How to Turn a $500 Suit into a $2,000 Suit

Know what’s possible, and what to ask for.

j mueserJohn Zientek

“You can use beautiful fabric and make a terrible suit, and you can use cheap fabrics and make an incredible suit,” said Jake Mueser, owner of J.Mueser Bespoke in New York’s historic Greenwich Village. Mueser presides over the realm of bespoke and made-to-measure suiting and shirts, but he also understands that the need for well-tailored suiting reaches far beyond his client list. For most men, that means altering a new ready-to-wear suit. But Meuser counters that the best value comes from altering older suits from Brioni or Anderson and Sheppard, for example. “I think you can take a suit that wasn’t made directly for you, might even be vintage, and create a suit that looks and feels like it was custom made,” he said. Here’s how.

Before You Start


Be Informed


Find a suit you like. Before you even begin your search for a tailor, Mueser recommends looking at suits featured magazines and finding silhouettes and fits you like that you can bring in for reference. “Tailoring is very visual, and bringing in examples like that helps give them a sense of what you’re looking for,” he said.

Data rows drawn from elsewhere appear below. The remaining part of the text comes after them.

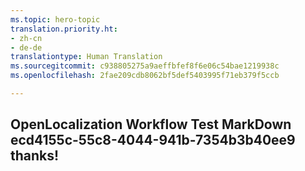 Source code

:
 ```yaml
---
ms.topic: hero-topic
translation.priority.ht:
- zh-cn
- de-de
translationtype: Human Translation
ms.sourcegitcommit: c938805275a9aeffbfef8f6e06c54bae1219938c
ms.openlocfilehash: 2fae209cdb8062bf5def5403995f71eb379f5ccb

---
```

## OpenLocalization Workflow Test MarkDown ecd4155c-55c8-4044-941b-7354b3b40ee9 thanks!



<!--HONumber=Jul16_HO4-->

Know what’s possible. “There are things that are impossible,” Mueser said. “If something is too small for you, there are limitations in terms of fabric.” If you find yourself asking whether or not it can fit your body, “the answer might be no,” he added. On the other hand, there are almost no limitations with a suit that’s too big. “A really good tailor, on the absolute farthest spectrum of this, could take your suit apart, recut it, and reassemble it, which would be even more work than making a suit from scratch,” Mueser said. “This would be very expensive. But, they could do incredible things with the fit and rework it.”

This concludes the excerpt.